“Tell me about your greatest weakness.”
It’s a meeting bomb that is fit for throwing off even the most prepared hopefuls and 90% of the time; it does.
At least, that is as per Melissa Llarena, a professional mentor who has put in 10 years helping experts effectively explore employment moves, craft convincing resumes—and expertly handle the “shortcoming” ask with elegance.
Want to know her secrets? We also wish for the same.
So we sat down with Llarena to take in more about what managers are attempting to gather by throwing out this inquiry and how to answer truthfully without uncovering an arrangement-breaking blemish.
LearnVest: Why do you think the “shortcoming” inquiry exhibits such an issue for job competitors or candidates?
Llarena: “When you’re in an interview, you’re being judged. There’s no more prominent evidence of that than when somebody approaches, for absence of a superior expression, ‘at last, is there any valid reason you shouldn’t land this position.’

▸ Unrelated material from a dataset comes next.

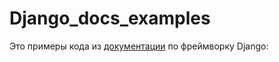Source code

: # Django_docs_examples
Это примеры кода из [документации](https://django.fun/docs/django/ru/3.1/) по фреймворку Django:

That is truly what the shortcoming inquiry is attempting to tease out: What about you may not be the best fit, or why you may be a less secure contract than most others.
It is all that much an approach to channel the pool, and competitors would prefer not to say the wrong thing and get precluded.”
L.V. : Do enlisting directors always pose the question head-on or are there more subtle methods for sussing out a jobseeker’s blemishes?
Llarena : “A few interviewees have gotten to be pretty clever with regards to avoiding this inquiry, so HR had to find better approaches for revealing what they need to know—which is precisely how fruitful a given hire would be.
That, obviously, begins with a superior comprehension of the expenses they would acquire if they procured that individual.
For example, inquiries like, ‘What would your current director say are your greatest territories of change?’ and ‘What might you want to learn in this part?’ could be the employing chief’s endeavour to distinguish deficiencies.”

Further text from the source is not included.